What the exercise asks »
As the answer, give every line of the records that includes the word "labels".

Stored data:
--- START ---
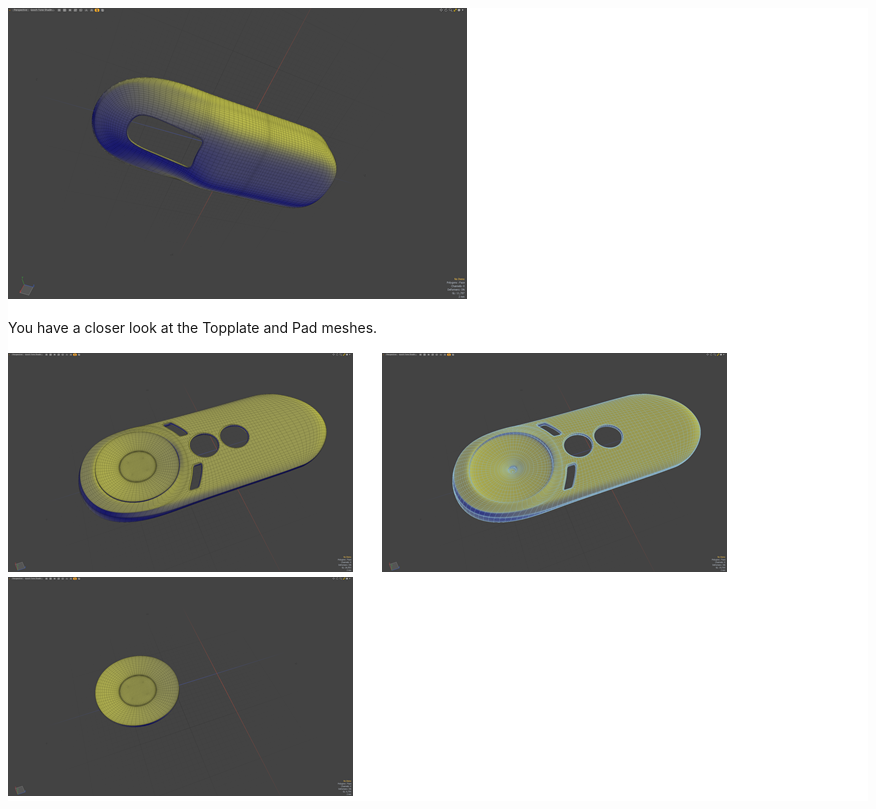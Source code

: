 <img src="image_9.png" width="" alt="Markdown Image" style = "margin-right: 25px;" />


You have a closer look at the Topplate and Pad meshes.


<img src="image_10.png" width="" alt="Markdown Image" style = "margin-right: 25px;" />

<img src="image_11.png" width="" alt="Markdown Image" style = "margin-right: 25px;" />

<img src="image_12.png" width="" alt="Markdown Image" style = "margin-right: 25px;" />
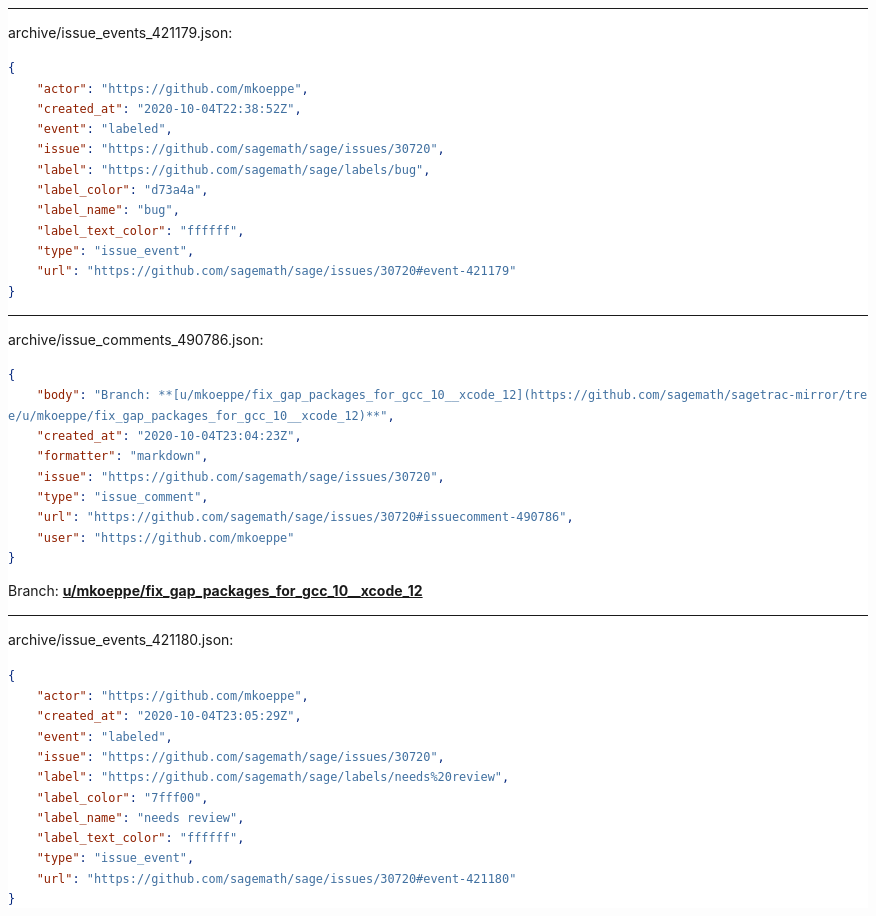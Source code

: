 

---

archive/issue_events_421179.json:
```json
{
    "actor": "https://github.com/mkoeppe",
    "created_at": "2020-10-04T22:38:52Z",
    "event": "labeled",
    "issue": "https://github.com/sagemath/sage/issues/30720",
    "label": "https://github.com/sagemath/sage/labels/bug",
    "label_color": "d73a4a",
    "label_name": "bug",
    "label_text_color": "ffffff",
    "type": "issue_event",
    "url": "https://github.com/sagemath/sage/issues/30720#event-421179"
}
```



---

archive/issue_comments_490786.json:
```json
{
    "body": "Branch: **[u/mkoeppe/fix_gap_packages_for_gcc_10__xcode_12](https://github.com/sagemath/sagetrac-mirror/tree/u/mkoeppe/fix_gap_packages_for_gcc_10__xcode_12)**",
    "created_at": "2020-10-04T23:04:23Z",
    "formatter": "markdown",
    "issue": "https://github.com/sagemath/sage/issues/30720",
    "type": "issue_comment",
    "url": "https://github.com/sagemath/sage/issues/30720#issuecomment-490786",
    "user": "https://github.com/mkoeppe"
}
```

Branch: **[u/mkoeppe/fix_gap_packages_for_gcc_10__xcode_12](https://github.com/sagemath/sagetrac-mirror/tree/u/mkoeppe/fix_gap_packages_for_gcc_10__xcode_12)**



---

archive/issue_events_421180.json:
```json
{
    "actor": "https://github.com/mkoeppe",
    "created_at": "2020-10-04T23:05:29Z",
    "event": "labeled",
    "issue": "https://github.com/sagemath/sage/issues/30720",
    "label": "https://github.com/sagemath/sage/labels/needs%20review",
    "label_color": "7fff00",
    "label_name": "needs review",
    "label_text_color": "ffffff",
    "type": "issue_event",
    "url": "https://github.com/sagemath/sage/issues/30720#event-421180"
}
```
--- END ---
Result for this task »
    "label": "https://github.com/sagemath/sage/labels/bug",
    "label": "https://github.com/sagemath/sage/labels/needs%20review",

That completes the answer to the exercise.